The Wire represents the point at which crime becomes untenable as either a cinematic or televisual subject, instead requiring the radical sprawl that remains creator David Simon's most enduring aesthetic signature, and the viewer confusion, disorientation and even oblivion that it engenders. Although each season deals with a particular facet of post-industrial Baltimore - the ghettos, the docks, City Hall, the schools, the media - these gather into what is effectively a sustained attempt to pursue and contain a single flow of capital, seamlessly connecting the most apparently disparate moments and figures: "I know you don't want to hear this lieutenant, but the money is real, and it's everywhere." Despite its recollection of Homicide: Life On The Streets, this call to 'realism' can now only be answered once the movements of late capital are translated into fantastic terms, and deflected into the narrative and affective economy of the series itself. Here, the insatiable, amorphous, free-floating desire that these movements generate queers pleasure and morphs identification far beyond the performative homosociality typical of the police drama, fusing each character's attempt to escape a world in which they are irreversibly implicated, even, or perhaps especially, at the peak of entrepreneurial autonomy - again, to a far greater extent than the more conventional analogies between civil and criminal bureaucracies might seem to attest. As a result, the "documentary" criterion seems as anachronistic as the procedural and criminal archetypes that linger around the edges of the narrative, inadequate for a mode of spectatorship that ultimately eludes the linearities and constrictions of narrative altogether, and approaches the increasingly refined digital omniscience around which the series revolves, and its fleeting, infinite epiphanies cluster; the most radical assumption of spectator autonomy, or even interactivity, since Twin Peaks.

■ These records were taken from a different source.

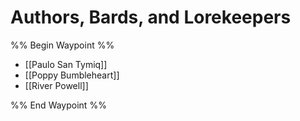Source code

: # Authors, Bards, and Lorekeepers
%% Begin Waypoint %%
- [[Paulo San Tymiq]]
- [[Poppy Bumbleheart]]
- [[River Powell]]

%% End Waypoint %%
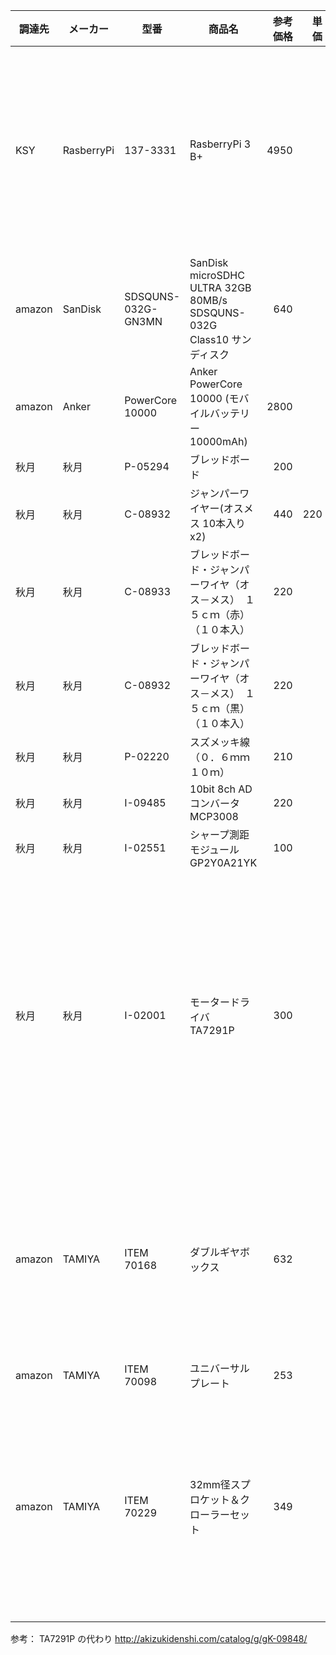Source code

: | 調達先 | メーカー | 型番 | 商品名 | 参考価格 | 単価 | 備考 |
|--|--|--|--|--:|--:|--|
| KSY | RasberryPi | 137-3331 | RasberryPi 3 B+ | 4950 | | 3 B+ は供給不足でプレミアム価格になっているようです。 |
| amazon | SanDisk | SDSQUNS-032G-GN3MN | SanDisk microSDHC ULTRA 32GB 80MB/s SDSQUNS-032G Class10 サンディスク | 640 | | 8GB以上 |
| amazon | Anker | PowerCore 10000 | Anker PowerCore 10000 (モバイルバッテリー 10000mAh) | 2800 | | |
| 秋月 | 秋月 | P-05294 | ブレッドボード | 200 | | |
| 秋月 | 秋月 | C-08932 | ジャンパーワイヤー(オスメス 10本入りx2) | 440 | 220 |
| 秋月 | 秋月 | C-08933 | ブレッドボード・ジャンパーワイヤ（オス－メス）　１５ｃｍ（赤）　（１０本入） | 220 | | |
| 秋月 | 秋月 | C-08932 | ブレッドボード・ジャンパーワイヤ（オス－メス）　１５ｃｍ（黒）　（１０本入） | 220 | | |
| 秋月 | 秋月 | P-02220 | スズメッキ線（０．６ｍｍ　１０ｍ） | 210 | | |
| 秋月 | 秋月 | I-09485 | 10bit 8ch ADコンバータ MCP3008 | 220 | | |
| 秋月 | 秋月 | I-02551 | シャープ測距モジュール　GP2Y0A21YK | 100 | | |
| 秋月 | 秋月 | I-02001 | モータードライバ TA7291P | 300 | | 1セット2個入 既に生産終了しており、店舗によっては販売終了しています。 |
| amazon | TAMIYA | ITEM 70168 | ダブルギヤボックス | 632 | | モーターにジャンパーワイヤを加工してハンダ付します。 |
| amazon | TAMIYA | ITEM 70098 | ユニバーサルプレート | 253 | |
| amazon | TAMIYA | ITEM 70229 | 32mm径スプロケット＆クローラーセット | 349 | | 7輪ありますが、後輪は、丸とギザギザをうまく組み合わせます。 |

参考：
TA7291P の代わり
http://akizukidenshi.com/catalog/g/gK-09848/
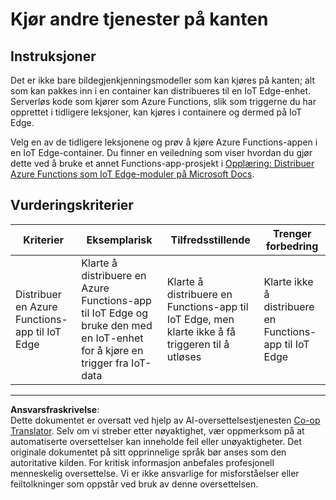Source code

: <!--
CO_OP_TRANSLATOR_METADATA:
{
  "original_hash": "cc7ad255517f5f618f9c8899e6ff6783",
  "translation_date": "2025-08-27T20:38:51+00:00",
  "source_file": "4-manufacturing/lessons/3-run-fruit-detector-edge/assignment.md",
  "language_code": "no"
}
-->
# Kjør andre tjenester på kanten

## Instruksjoner

Det er ikke bare bildegjenkjenningsmodeller som kan kjøres på kanten; alt som kan pakkes inn i en container kan distribueres til en IoT Edge-enhet. Serverløs kode som kjører som Azure Functions, slik som triggerne du har opprettet i tidligere leksjoner, kan kjøres i containere og dermed på IoT Edge.

Velg en av de tidligere leksjonene og prøv å kjøre Azure Functions-appen i en IoT Edge-container. Du finner en veiledning som viser hvordan du gjør dette ved å bruke et annet Functions-app-prosjekt i [Opplæring: Distribuer Azure Functions som IoT Edge-moduler på Microsoft Docs](https://docs.microsoft.com/azure/iot-edge/tutorial-deploy-function?WT.mc_id=academic-17441-jabenn&view=iotedge-2020-11).

## Vurderingskriterier

| Kriterier | Eksemplarisk | Tilfredsstillende | Trenger forbedring |
| --------- | ------------ | ----------------- | ------------------ |
| Distribuer en Azure Functions-app til IoT Edge | Klarte å distribuere en Azure Functions-app til IoT Edge og bruke den med en IoT-enhet for å kjøre en trigger fra IoT-data | Klarte å distribuere en Functions-app til IoT Edge, men klarte ikke å få triggeren til å utløses | Klarte ikke å distribuere en Functions-app til IoT Edge |

---

**Ansvarsfraskrivelse**:  
Dette dokumentet er oversatt ved hjelp av AI-oversettelsestjenesten [Co-op Translator](https://github.com/Azure/co-op-translator). Selv om vi streber etter nøyaktighet, vær oppmerksom på at automatiserte oversettelser kan inneholde feil eller unøyaktigheter. Det originale dokumentet på sitt opprinnelige språk bør anses som den autoritative kilden. For kritisk informasjon anbefales profesjonell menneskelig oversettelse. Vi er ikke ansvarlige for misforståelser eller feiltolkninger som oppstår ved bruk av denne oversettelsen.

Sex And The City (1998-2004)

The most overrated series of the 00s, Sex And The City is less about feminism than commodity fetishism, less a liberating elaboration of sexual positions than a neoliberal elaboration of consumer positions. As such, it correctly identifies the image as the new millenium's foundational commodity, with a radically denuded script, characterisation and narrative trajectory leaving nothing but a series of poses to be co-opted and memorised. Not only does the preponderance of breathless close-ups trap the viewer between the four central women and whatever consumer object happens to be within the purview of their gaze - the claustrophobia of late capitalism - but the majority of each episode is taken up by Carrie Bradshaw's (Sarah Jessica Parker's) inane monologues, which, like the column that she writes, and from which the show derives it's name, invariably analyse or even simply describe what is happening in a clumsy, absolutely redunant way; idiotic discursion. Even the show's own sly recognition of itself as trash isn't redemptive, insofar as all four women work in a quaternary sector whose central recognition is that trash constitutes the most appealing, seductive, and ultimately marketable surplus value. Admittedly, the frankness with with sex is discussed, and brutality with which men are objectified, is novel, and occasionally delightful, but series creator Darren Star too often falls short of Seinfeld's repellent foursome - upon which the women are surely modelled - and, more specifically, that show's magnificent ability to offset the banality and even repellence of the characters' conversational content with the ingenuity and generosity of their conversational style itself.